Interferon Beta 1a (Avonex) is well tolerated, and is quite effective in improving the MS pathology, reducing the progression of neurological impairment and reducing the relapse rate. It is better tolerated than Beta Interferon. Copolymer- 1 is also effective in the treatment of remitting relapsing attacks of MS. The combination of Cop-1 and Avonex is even more effective in the treatment of more progressive and destructive MS patients. The combination works better due to the fact that Cop-1 acts as a complimentary agent; whereas Avonex interferes with antibody formation, the Copolymer-1 (Cop-1) as drone or a decoy to protect the brain from the destructive effect antibody against brain tissue.

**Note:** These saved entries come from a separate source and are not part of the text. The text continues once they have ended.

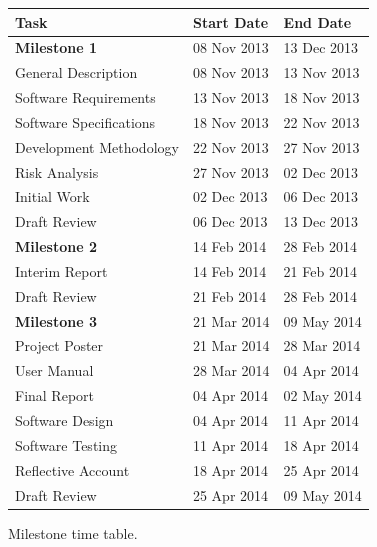 \documentclass[11pt,a4paper]{article}
\renewcommand{\arraystretch}{1.5}
\begin{document}
\renewcommand{\arraystretch}{1.5}
\newcommand*{\tableIndent}{\hspace*{0.4cm}}

\begin{figure}[H]
\centering
\begin{tabular}{|l|l|l|}
\hline \textbf{Task} & \textbf{Start Date} & \textbf{End Date} \\ 
\hline \hline \textbf{Milestone 1} & 08 Nov 2013 & 13 Dec 2013 \\ 
\hline\tableIndent General Description & 08 Nov 2013 & 13 Nov 2013 \\ 
\hline\tableIndent Software Requirements & 13 Nov 2013 & 18 Nov 2013 \\ 
\hline\tableIndent Software Specifications & 18 Nov 2013 & 22 Nov 2013 \\ 
\hline\tableIndent Development Methodology & 22 Nov 2013 & 27 Nov 2013 \\ 
\hline\tableIndent Risk Analysis & 27 Nov 2013 & 02 Dec 2013 \\ 
\hline\tableIndent Initial Work  & 02 Dec 2013 & 06 Dec 2013 \\ 
\hline\tableIndent Draft Review  & 06 Dec 2013 & 13 Dec 2013 \\ 
\hline\textbf{Milestone 2} & 14 Feb 2014 & 28 Feb 2014 \\ 
\hline\tableIndent Interim Report & 14 Feb 2014 & 21 Feb 2014 \\ 
\hline\tableIndent Draft Review & 21 Feb 2014 & 28 Feb 2014 \\
\hline\textbf{Milestone 3} & 21 Mar 2014 & 09 May 2014 \\ 
\hline\tableIndent Project Poster & 21 Mar 2014 & 28 Mar 2014 \\ 
\hline\tableIndent User Manual & 28 Mar 2014 & 04 Apr 2014 \\ 
\hline\tableIndent Final Report & 04 Apr 2014 & 02 May 2014 \\
\hline\tableIndent\tableIndent Software Design & 04 Apr 2014 & 11 Apr 2014 \\ 
\hline\tableIndent\tableIndent Software Testing & 11 Apr 2014 & 18 Apr 2014 \\ 
\hline\tableIndent\tableIndent Reflective Account & 18 Apr 2014 & 25 Apr 2014 \\
\hline\tableIndent\tableIndent Draft Review & 25 Apr 2014 & 09 May 2014 \\
\hline 
\end{tabular}

\caption{Milestone time table.\label{fig:milestones-table}}
\end{figure}
\end{document}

IV immunoglobulin treatment is quite effective in the management of MS. The published articles in MED- LINE from January 1981 through January 1995 reported the effect of IVIG in 189 patients. Ninety-eight (52%) of the patients responded with improvement with the help of IVIG. Since January 1995, there have been other large studies. Five hundred fifty MS patients were treated with IVIG, showing reduction and prevention of recurrence of the disease. Achiron, in multiple trials of IVIG treatment, found this form of treatment very effective in reducing the relapses (exacerbations) of MS.

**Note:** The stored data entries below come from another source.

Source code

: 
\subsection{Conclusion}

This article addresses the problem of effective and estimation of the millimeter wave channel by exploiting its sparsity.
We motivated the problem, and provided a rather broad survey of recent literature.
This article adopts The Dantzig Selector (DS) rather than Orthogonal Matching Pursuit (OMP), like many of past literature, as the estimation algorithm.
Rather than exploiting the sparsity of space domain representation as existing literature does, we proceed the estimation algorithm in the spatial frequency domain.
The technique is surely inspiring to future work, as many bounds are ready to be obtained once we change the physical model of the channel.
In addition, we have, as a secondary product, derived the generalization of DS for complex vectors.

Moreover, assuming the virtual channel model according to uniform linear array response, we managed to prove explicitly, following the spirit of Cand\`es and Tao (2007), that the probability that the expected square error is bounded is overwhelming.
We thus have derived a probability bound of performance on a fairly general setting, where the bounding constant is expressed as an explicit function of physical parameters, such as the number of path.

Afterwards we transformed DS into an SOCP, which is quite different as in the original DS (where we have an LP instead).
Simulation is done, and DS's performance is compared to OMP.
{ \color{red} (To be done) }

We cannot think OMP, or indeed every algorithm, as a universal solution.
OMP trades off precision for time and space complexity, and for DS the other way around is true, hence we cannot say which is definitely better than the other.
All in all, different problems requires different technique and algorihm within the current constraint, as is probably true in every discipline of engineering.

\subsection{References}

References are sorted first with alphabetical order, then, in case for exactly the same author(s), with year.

Hyperbaric oxygen has not proven to be effective in treatment of MS. Total lymphoid radiation is too harsh and harmful, and should not be considered for treatment of MS. TNF (tumor necrosis factor) and anti-CD4 antibodies are being studied by Compston in Cambridge, England. Results are not finalized.

Certain forms of chemotherapy such as 4-aminopyridine (4AP) treatment are helpful in more severe MS patients. The chemotherapy with 4AP is not similar to chemotherapy for cancer. In MS, chemotherapy should be applied in conservative doses, avoiding hair loss and bone marrow suppression.

Weiner and colleagues, have been reporting their experience with oral vaccination (ingestion of myelin antigens) and have noted some promising results in their preliminary study. This form of treatment is assumed to selectively stimulate T-cells secreting anti-inflammatory Cytokines.

MS usually causes severe pain in over 60% of patients. The pain itself is a strong stressor instigating flare-up (relapse) of MS. Treatment with anticonvulsants such as Tegretol (non-generic), Klonopin® (non-generic), and Depakote help in the management of severe pain. Analgesic antidepressant treatment with Trazodone or Desipramine (not Amitriptyline), opioid antagonists, Tramadol (Ultram) are the minimum requirements.

MS can lead to sensitization of spinal cord, causing myoclonic seizures. Treatment of choice is Klonopin (non-generic). Spasticity should be managed by Zanaflex, Baclofen (oral or pump).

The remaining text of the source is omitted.